2.4 KiB
2.4 KiB
Data Processing Workflow
Recommended Directory Structure
Campaign_name/
├── SP2XR_files/ # Raw instrument files (.csv/.zip)
│ └── 20200415/ # Organized by date
├── SP2XR_pbp_parquet/ # Converted particle data
├── SP2XR_hk_parquet/ # Converted housekeeping data
└── SP2XR_pbp_processed_1min/ # Calibrated and processed data (user-defined resolution)
Processing Steps
1. CSV to Parquet Conversion (sp2xr_csv2parquet.py)
- Convert raw CSV/ZIP files to Parquet format
- Separate particle-by-particle (PbP) and housekeeping (HK) data streams
- Apply data schema and column mapping transformations
- Organize by date and hour for efficient querying
2. Data Loading and Preparation (sp2xr_pipeline.py)
- Load PbP and HK Parquet files with time-based filtering
- Repartition data for optimal parallel processing
- Resample housekeeping data to user-defined time resolution (e.g., 1s, 60s)
3. Calibration and Quality Control
- Apply scattering and incandescence calibrations to raw particle signals
- Convert signals to physical units (diameter in nm, mass in fg)
- Flag particles based on instrument quality control parameters
- Calculate mixing state classifications using time delay method
- Merge calibrated particle data with resampled flow measurements
4. Time Aggregation and Summary Statistics
- Aggregate particle-by-particle data to time bins (dt resolution)
- Calculate summary statistics (counts, means) for each time bin
- Join aggregated PbP data with resampled HK data
5. Bulk Concentrations (optional, if conc: true)
- Compute number and mass concentrations for different particle types
- Calculate size-resolved concentrations for different coating states
- Account for flow rate corrections and sampling efficiency
6. Size and Mass Distributions (optional, if *_hist: true)

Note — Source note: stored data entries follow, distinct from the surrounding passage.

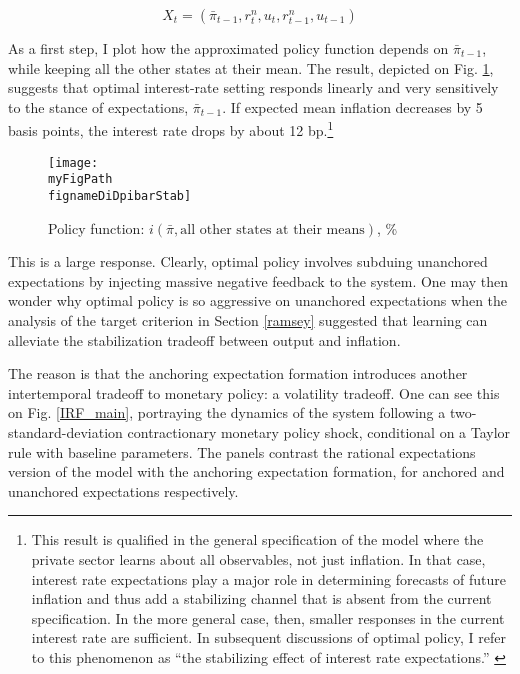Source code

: \documentclass[11pt]{article}
\def \myFigPath {../../figures/}
\renewcommand{\[}{\begin{equation}}
\renewcommand{\]}{\end{equation}}
\def\movepibar{5 }
\def\movei{12 }
\def\fignameDiDpibar{analyze_opt_policy_ip17_Sep_2020}
\def\fignameDiDpibarStab{analyze_opt_policy_ip25_Sep_2020}
\begin{document}
\begin{equation}
X_t = (\bar{\pi}_{t-1}, r^n_t, u_t, r^n_{t-1}, u_{t-1})
\end{equation}

As a first step, I plot how the approximated policy function depends on $\bar{\pi}_{t-1}$, while keeping all the other states at their mean. The result, depicted on Fig. \ref{di}, suggests that optimal interest-rate setting responds linearly and very sensitively to the stance of expectations, $\bar{\pi}_{t-1}$. If expected mean inflation decreases by \movepibar basis points, the interest rate drops by about \movei bp.\footnote{This result is qualified in the general specification of the model where the private sector learns about all observables, not just inflation. In that case, interest rate expectations play a major role in determining forecasts of future inflation and thus add a stabilizing channel that is absent from the current specification. In the more general case, then, smaller responses in the current interest rate are sufficient. In subsequent discussions of optimal policy, I refer to this phenomenon as ``the stabilizing effect of interest rate expectations.'' \label{footnote_why_nonstationary}} 

\begin{figure}[h!]
\texttt{[image: \\myFigPath \\fignameDiDpibarStab]}
\caption{Policy function: $i(\bar{\pi}, \text{all other states at their means})$, \%}
\label{di}
\end{figure}

This is a large response. Clearly, optimal policy involves subduing unanchored expectations by injecting massive negative feedback to the system. One may then wonder why optimal policy is so aggressive on unanchored expectations when the analysis of the target criterion in Section \ref{ramsey} suggested that learning can alleviate the stabilization tradeoff between output and inflation. 

The reason is that the anchoring expectation formation introduces another intertemporal tradeoff to monetary policy: a volatility tradeoff. One can see this on Fig. \ref{IRF_main}, portraying the dynamics of the system following a two-standard-deviation contractionary monetary policy shock, conditional on a Taylor rule with baseline parameters. The panels contrast the rational expectations version of the model with the anchoring expectation formation, for anchored and unanchored expectations respectively. 
\end{document}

- Compute size distributions (dNdlogDsc) for scattering-only particles
- Compute mass distributions (dNdlogDmev, dMdlogDmev) for BC-containing particles
- Calculate time-lag distributions for mixing state analysis
- User-configurable bin edges and ranges
Known Limitations
- Sampling frequency: Currently assumes all BC and BC-free particles are recorded in PbP files
- Distribution calculations: When using time resolution ≠ 1s, histogram calculations may be incorrect. Process at 1s resolution first, then resample.